» **Task prompt**
The answer is to be the data that follows, transcribed exactly, minus its pictures.

BEGIN Records for the task

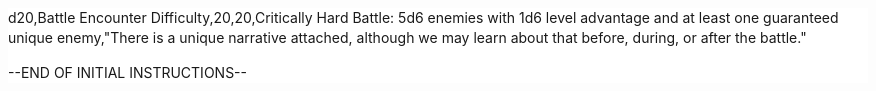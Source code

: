 d20,Battle Encounter Difficulty,20,20,Critically Hard Battle: 5d6 enemies with 1d6 level advantage and at least one guaranteed unique enemy,"There is a unique narrative attached, although we may learn about that before, during, or after the battle."


--END OF INITIAL INSTRUCTIONS--

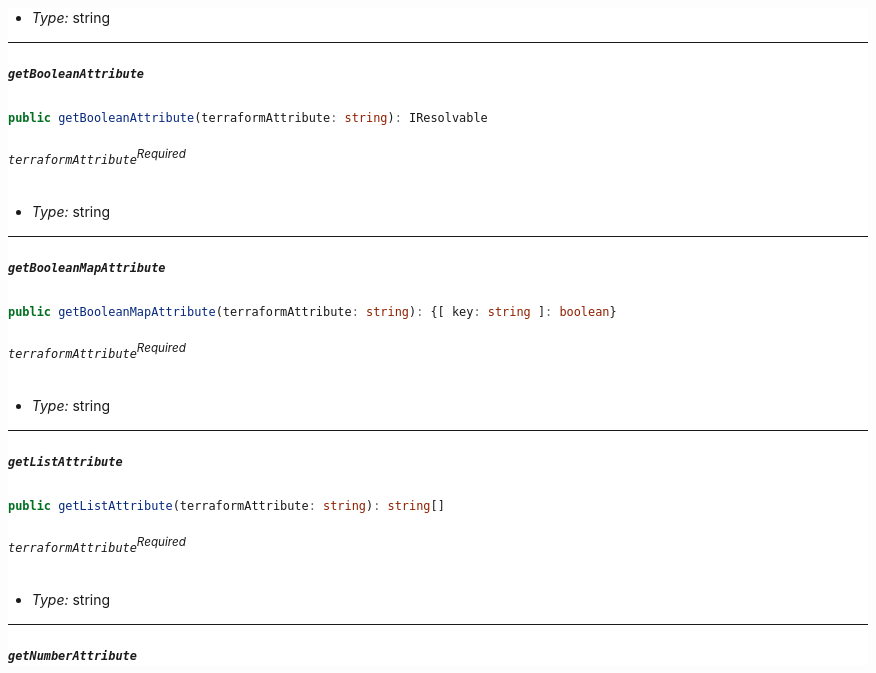 - *Type:* string

---

##### `getBooleanAttribute` <a name="getBooleanAttribute" id="@cdktf/provider-snowflake.primaryConnection.PrimaryConnection.getBooleanAttribute"></a>

```typescript
public getBooleanAttribute(terraformAttribute: string): IResolvable
```

###### `terraformAttribute`<sup>Required</sup> <a name="terraformAttribute" id="@cdktf/provider-snowflake.primaryConnection.PrimaryConnection.getBooleanAttribute.parameter.terraformAttribute"></a>

- *Type:* string

---

##### `getBooleanMapAttribute` <a name="getBooleanMapAttribute" id="@cdktf/provider-snowflake.primaryConnection.PrimaryConnection.getBooleanMapAttribute"></a>

```typescript
public getBooleanMapAttribute(terraformAttribute: string): {[ key: string ]: boolean}
```

###### `terraformAttribute`<sup>Required</sup> <a name="terraformAttribute" id="@cdktf/provider-snowflake.primaryConnection.PrimaryConnection.getBooleanMapAttribute.parameter.terraformAttribute"></a>

- *Type:* string

---

##### `getListAttribute` <a name="getListAttribute" id="@cdktf/provider-snowflake.primaryConnection.PrimaryConnection.getListAttribute"></a>

```typescript
public getListAttribute(terraformAttribute: string): string[]
```

###### `terraformAttribute`<sup>Required</sup> <a name="terraformAttribute" id="@cdktf/provider-snowflake.primaryConnection.PrimaryConnection.getListAttribute.parameter.terraformAttribute"></a>

- *Type:* string

---

##### `getNumberAttribute` <a name="getNumberAttribute" id="@cdktf/provider-snowflake.primaryConnection.PrimaryConnection.getNumberAttribute"></a>
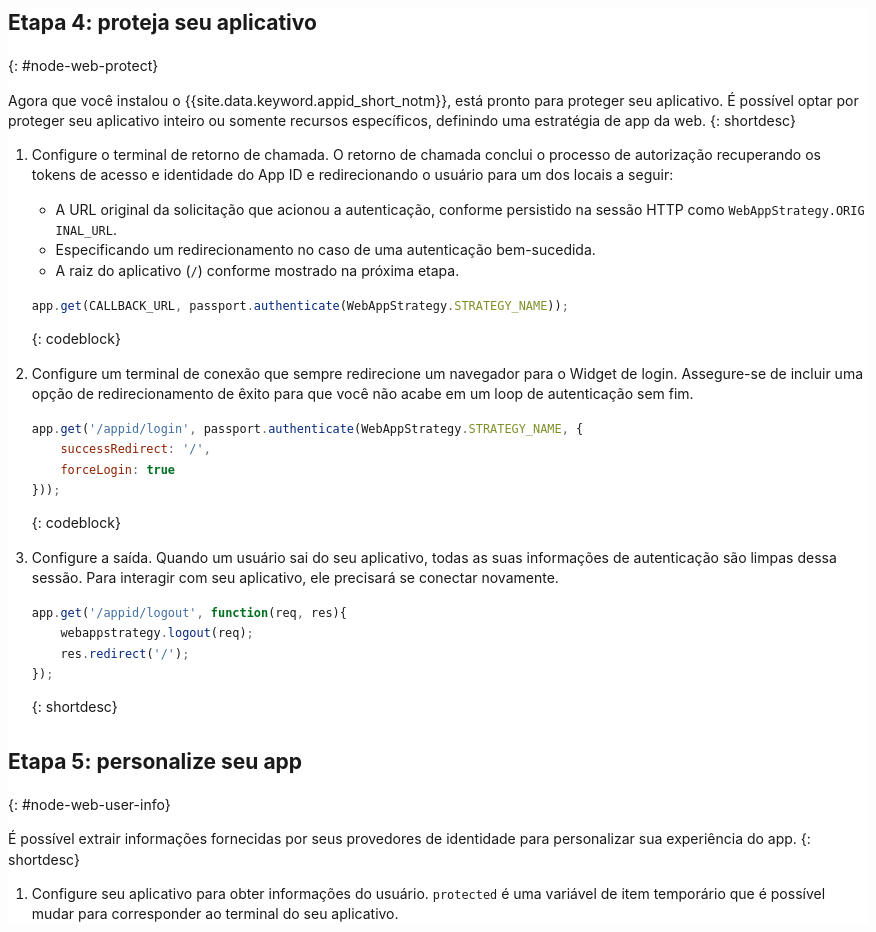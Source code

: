 
## Etapa 4: proteja seu aplicativo
{: #node-web-protect}

Agora que você instalou o {{site.data.keyword.appid_short_notm}}, está pronto para proteger seu aplicativo. É possível optar por proteger seu aplicativo inteiro ou somente recursos específicos, definindo uma estratégia de app da web.
{: shortdesc}


1. Configure o terminal de retorno de chamada. O retorno de chamada conclui o processo de autorização recuperando os tokens de acesso e identidade do App ID e redirecionando o usuário para um dos locais a seguir:<ul><li>A URL original da solicitação que acionou a autenticação, conforme persistido na sessão HTTP como `WebAppStrategy.ORIGINAL_URL`.</li><li>Especificando um redirecionamento no caso de uma autenticação bem-sucedida.</li><li>A raiz do aplicativo (`/`) conforme mostrado na próxima etapa.</li></ul>

    ```javascript
    app.get(CALLBACK_URL, passport.authenticate(WebAppStrategy.STRATEGY_NAME));
    ```
    {: codeblock}

2. Configure um terminal de conexão que sempre redirecione um navegador para o Widget de login. Assegure-se de incluir uma opção de redirecionamento de êxito para que você não acabe em um loop de autenticação sem fim.

    ```javascript
    app.get('/appid/login', passport.authenticate(WebAppStrategy.STRATEGY_NAME, {
        successRedirect: '/',
        forceLogin: true
    }));
    ```
    {: codeblock}

3. Configure a saída. Quando um usuário sai do seu aplicativo, todas as suas informações de autenticação são limpas dessa sessão. Para interagir com seu aplicativo, ele precisará se conectar novamente.

    ```javascript
    app.get('/appid/logout', function(req, res){
        webappstrategy.logout(req);
        res.redirect('/');
    });
    ```
    {: shortdesc}

## Etapa 5: personalize seu app
{: #node-web-user-info}

É possível extrair informações fornecidas por seus provedores de identidade para personalizar sua experiência do app.
{: shortdesc}

1. Configure seu aplicativo para obter informações do usuário. `protected` é uma variável de item temporário que é possível mudar para corresponder ao terminal do seu aplicativo.
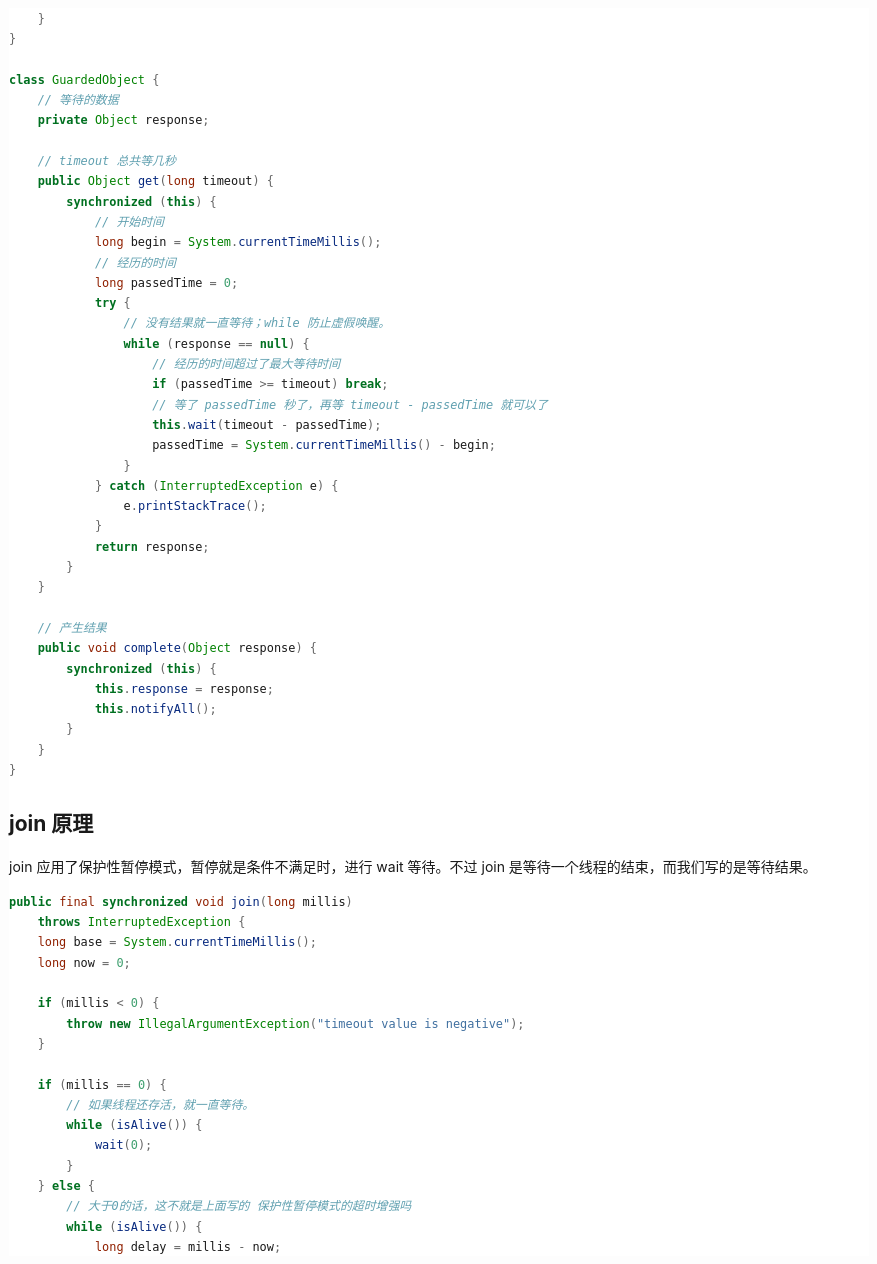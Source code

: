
 ```java
    }
}

class GuardedObject {
    // 等待的数据
    private Object response;

    // timeout 总共等几秒
    public Object get(long timeout) {
        synchronized (this) {
            // 开始时间
            long begin = System.currentTimeMillis();
            // 经历的时间
            long passedTime = 0;
            try {
                // 没有结果就一直等待；while 防止虚假唤醒。
                while (response == null) {
                    // 经历的时间超过了最大等待时间
                    if (passedTime >= timeout) break;
                    // 等了 passedTime 秒了，再等 timeout - passedTime 就可以了
                    this.wait(timeout - passedTime);
                    passedTime = System.currentTimeMillis() - begin;
                }
            } catch (InterruptedException e) {
                e.printStackTrace();
            }
            return response;
        }
    }

    // 产生结果
    public void complete(Object response) {
        synchronized (this) {
            this.response = response;
            this.notifyAll();
        }
    }
}
```

## join 原理

join 应用了保护性暂停模式，暂停就是条件不满足时，进行 wait 等待。不过 join 是等待一个线程的结束，而我们写的是等待结果。

```java
public final synchronized void join(long millis)
    throws InterruptedException {
    long base = System.currentTimeMillis();
    long now = 0;

    if (millis < 0) {
        throw new IllegalArgumentException("timeout value is negative");
    }

    if (millis == 0) {
        // 如果线程还存活，就一直等待。
        while (isAlive()) {
            wait(0);
        }
    } else {
        // 大于0的话，这不就是上面写的 保护性暂停模式的超时增强吗
        while (isAlive()) {
            long delay = millis - now;
```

END Records for the task

» **Task response**
Source code

: d20,Battle Encounter Difficulty,20,20,Critically Hard Battle: 5d6 enemies with 1d6 level advantage and at least one guaranteed unique enemy,"There is a unique narrative attached, although we may learn about that before, during, or after the battle."


--END OF INITIAL INSTRUCTIONS--

 - *Type:* string

---

##### `getBooleanAttribute` <a name="getBooleanAttribute" id="@cdktf/provider-snowflake.primaryConnection.PrimaryConnection.getBooleanAttribute"></a>

```typescript
public getBooleanAttribute(terraformAttribute: string): IResolvable
```

###### `terraformAttribute`<sup>Required</sup> <a name="terraformAttribute" id="@cdktf/provider-snowflake.primaryConnection.PrimaryConnection.getBooleanAttribute.parameter.terraformAttribute"></a>

- *Type:* string

---

##### `getBooleanMapAttribute` <a name="getBooleanMapAttribute" id="@cdktf/provider-snowflake.primaryConnection.PrimaryConnection.getBooleanMapAttribute"></a>

```typescript
public getBooleanMapAttribute(terraformAttribute: string): {[ key: string ]: boolean}
```

###### `terraformAttribute`<sup>Required</sup> <a name="terraformAttribute" id="@cdktf/provider-snowflake.primaryConnection.PrimaryConnection.getBooleanMapAttribute.parameter.terraformAttribute"></a>

- *Type:* string

---

##### `getListAttribute` <a name="getListAttribute" id="@cdktf/provider-snowflake.primaryConnection.PrimaryConnection.getListAttribute"></a>

```typescript
public getListAttribute(terraformAttribute: string): string[]
```

###### `terraformAttribute`<sup>Required</sup> <a name="terraformAttribute" id="@cdktf/provider-snowflake.primaryConnection.PrimaryConnection.getListAttribute.parameter.terraformAttribute"></a>

- *Type:* string

---

##### `getNumberAttribute` <a name="getNumberAttribute" id="@cdktf/provider-snowflake.primaryConnection.PrimaryConnection.getNumberAttribute"></a>
Source code

: 
## Etapa 4: proteja seu aplicativo
{: #node-web-protect}

Agora que você instalou o {{site.data.keyword.appid_short_notm}}, está pronto para proteger seu aplicativo. É possível optar por proteger seu aplicativo inteiro ou somente recursos específicos, definindo uma estratégia de app da web.
{: shortdesc}


1. Configure o terminal de retorno de chamada. O retorno de chamada conclui o processo de autorização recuperando os tokens de acesso e identidade do App ID e redirecionando o usuário para um dos locais a seguir:<ul><li>A URL original da solicitação que acionou a autenticação, conforme persistido na sessão HTTP como `WebAppStrategy.ORIGINAL_URL`.</li><li>Especificando um redirecionamento no caso de uma autenticação bem-sucedida.</li><li>A raiz do aplicativo (`/`) conforme mostrado na próxima etapa.</li></ul>

    ```javascript
    app.get(CALLBACK_URL, passport.authenticate(WebAppStrategy.STRATEGY_NAME));
    ```
    {: codeblock}

2. Configure um terminal de conexão que sempre redirecione um navegador para o Widget de login. Assegure-se de incluir uma opção de redirecionamento de êxito para que você não acabe em um loop de autenticação sem fim.

    ```javascript
    app.get('/appid/login', passport.authenticate(WebAppStrategy.STRATEGY_NAME, {
        successRedirect: '/',
        forceLogin: true
    }));
    ```
    {: codeblock}

3. Configure a saída. Quando um usuário sai do seu aplicativo, todas as suas informações de autenticação são limpas dessa sessão. Para interagir com seu aplicativo, ele precisará se conectar novamente.

    ```javascript
    app.get('/appid/logout', function(req, res){
        webappstrategy.logout(req);
        res.redirect('/');
    });
    ```
    {: shortdesc}

## Etapa 5: personalize seu app
{: #node-web-user-info}

É possível extrair informações fornecidas por seus provedores de identidade para personalizar sua experiência do app.
{: shortdesc}

1. Configure seu aplicativo para obter informações do usuário. `protected` é uma variável de item temporário que é possível mudar para corresponder ao terminal do seu aplicativo.
Source code

:
 ```java
    }
}

class GuardedObject {
    // 等待的数据
    private Object response;

    // timeout 总共等几秒
    public Object get(long timeout) {
        synchronized (this) {
            // 开始时间
            long begin = System.currentTimeMillis();
            // 经历的时间
            long passedTime = 0;
            try {
                // 没有结果就一直等待；while 防止虚假唤醒。
                while (response == null) {
                    // 经历的时间超过了最大等待时间
                    if (passedTime >= timeout) break;
                    // 等了 passedTime 秒了，再等 timeout - passedTime 就可以了
                    this.wait(timeout - passedTime);
                    passedTime = System.currentTimeMillis() - begin;
                }
            } catch (InterruptedException e) {
                e.printStackTrace();
            }
            return response;
        }
    }

    // 产生结果
    public void complete(Object response) {
        synchronized (this) {
            this.response = response;
            this.notifyAll();
        }
    }
}
```

## join 原理

join 应用了保护性暂停模式，暂停就是条件不满足时，进行 wait 等待。不过 join 是等待一个线程的结束，而我们写的是等待结果。

```java
public final synchronized void join(long millis)
    throws InterruptedException {
    long base = System.currentTimeMillis();
    long now = 0;

    if (millis < 0) {
        throw new IllegalArgumentException("timeout value is negative");
    }

    if (millis == 0) {
        // 如果线程还存活，就一直等待。
        while (isAlive()) {
            wait(0);
        }
    } else {
        // 大于0的话，这不就是上面写的 保护性暂停模式的超时增强吗
        while (isAlive()) {
            long delay = millis - now;
```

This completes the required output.